STUDY MATERIAL
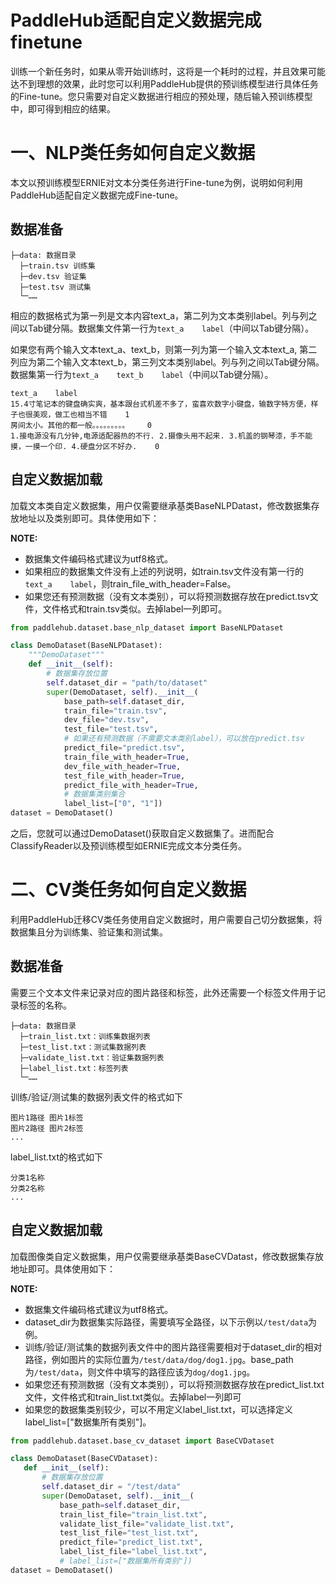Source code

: # PaddleHub适配自定义数据完成finetune

训练一个新任务时，如果从零开始训练时，这将是一个耗时的过程，并且效果可能达不到理想的效果，此时您可以利用PaddleHub提供的预训练模型进行具体任务的Fine-tune。您只需要对自定义数据进行相应的预处理，随后输入预训练模型中，即可得到相应的结果。


# 一、NLP类任务如何自定义数据

本文以预训练模型ERNIE对文本分类任务进行Fine-tune为例，说明如何利用PaddleHub适配自定义数据完成Fine-tune。

## 数据准备

```
├─data: 数据目录
  ├─train.tsv 训练集
  ├─dev.tsv 验证集
  ├─test.tsv 测试集
  └─……
```


相应的数据格式为第一列是文本内容text_a，第二列为文本类别label。列与列之间以Tab键分隔。数据集文件第一行为`text_a    label`（中间以Tab键分隔）。

如果您有两个输入文本text_a、text_b，则第一列为第一个输入文本text_a, 第二列应为第二个输入文本text_b，第三列文本类别label。列与列之间以Tab键分隔。数据集第一行为`text_a    text_b    label`（中间以Tab键分隔）。

```text
text_a    label
15.4寸笔记本的键盘确实爽，基本跟台式机差不多了，蛮喜欢数字小键盘，输数字特方便，样子也很美观，做工也相当不错    1
房间太小。其他的都一般。。。。。。。。。    0
1.接电源没有几分钟,电源适配器热的不行. 2.摄像头用不起来. 3.机盖的钢琴漆，手不能摸，一摸一个印. 4.硬盘分区不好办.    0
```

## 自定义数据加载
加载文本类自定义数据集，用户仅需要继承基类BaseNLPDatast，修改数据集存放地址以及类别即可。具体使用如下：

**NOTE:**
* 数据集文件编码格式建议为utf8格式。
* 如果相应的数据集文件没有上述的列说明，如train.tsv文件没有第一行的`text_a    label`，则train_file_with_header=False。
* 如果您还有预测数据（没有文本类别），可以将预测数据存放在predict.tsv文件，文件格式和train.tsv类似。去掉label一列即可。


```python
from paddlehub.dataset.base_nlp_dataset import BaseNLPDataset

class DemoDataset(BaseNLPDataset):
    """DemoDataset"""
    def __init__(self):
        # 数据集存放位置
        self.dataset_dir = "path/to/dataset"
        super(DemoDataset, self).__init__(
            base_path=self.dataset_dir,
            train_file="train.tsv",
            dev_file="dev.tsv",
            test_file="test.tsv",
            # 如果还有预测数据（不需要文本类别label），可以放在predict.tsv
            predict_file="predict.tsv",
            train_file_with_header=True,
            dev_file_with_header=True,
            test_file_with_header=True,
            predict_file_with_header=True,
            # 数据集类别集合
            label_list=["0", "1"])
dataset = DemoDataset()
```

之后，您就可以通过DemoDataset()获取自定义数据集了。进而配合ClassifyReader以及预训练模型如ERNIE完成文本分类任务。

# 二、CV类任务如何自定义数据

利用PaddleHub迁移CV类任务使用自定义数据时，用户需要自己切分数据集，将数据集且分为训练集、验证集和测试集。

## 数据准备

需要三个文本文件来记录对应的图片路径和标签，此外还需要一个标签文件用于记录标签的名称。
```
├─data: 数据目录
  ├─train_list.txt：训练集数据列表
  ├─test_list.txt：测试集数据列表
  ├─validate_list.txt：验证集数据列表
  ├─label_list.txt：标签列表
  └─……
```
训练/验证/测试集的数据列表文件的格式如下
```
图片1路径 图片1标签
图片2路径 图片2标签
...
```
label_list.txt的格式如下
```
分类1名称
分类2名称
...
```

## 自定义数据加载

加载图像类自定义数据集，用户仅需要继承基类BaseCVDatast，修改数据集存放地址即可。具体使用如下：

**NOTE:**
* 数据集文件编码格式建议为utf8格式。
* dataset_dir为数据集实际路径，需要填写全路径，以下示例以`/test/data`为例。
* 训练/验证/测试集的数据列表文件中的图片路径需要相对于dataset_dir的相对路径，例如图片的实际位置为`/test/data/dog/dog1.jpg`。base_path为`/test/data`，则文件中填写的路径应该为`dog/dog1.jpg`。
* 如果您还有预测数据（没有文本类别），可以将预测数据存放在predict_list.txt文件，文件格式和train_list.txt类似。去掉label一列即可
* 如果您的数据集类别较少，可以不用定义label_list.txt，可以选择定义label_list=["数据集所有类别"]。

 ```python
from paddlehub.dataset.base_cv_dataset import BaseCVDataset

class DemoDataset(BaseCVDataset):
    def __init__(self):
        # 数据集存放位置
        self.dataset_dir = "/test/data"
        super(DemoDataset, self).__init__(
            base_path=self.dataset_dir,
            train_list_file="train_list.txt",
            validate_list_file="validate_list.txt",
            test_list_file="test_list.txt",
            predict_file="predict_list.txt",
            label_list_file="label_list.txt",
            # label_list=["数据集所有类别"])
dataset = DemoDataset()
```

WORK ORDER
Filter the lines above, keeping each one that contains the string "去掉label一列即可".

YOUR RESPONSE
* 如果您还有预测数据（没有文本类别），可以将预测数据存放在predict.tsv文件，文件格式和train.tsv类似。去掉label一列即可。
* 如果您还有预测数据（没有文本类别），可以将预测数据存放在predict_list.txt文件，文件格式和train_list.txt类似。去掉label一列即可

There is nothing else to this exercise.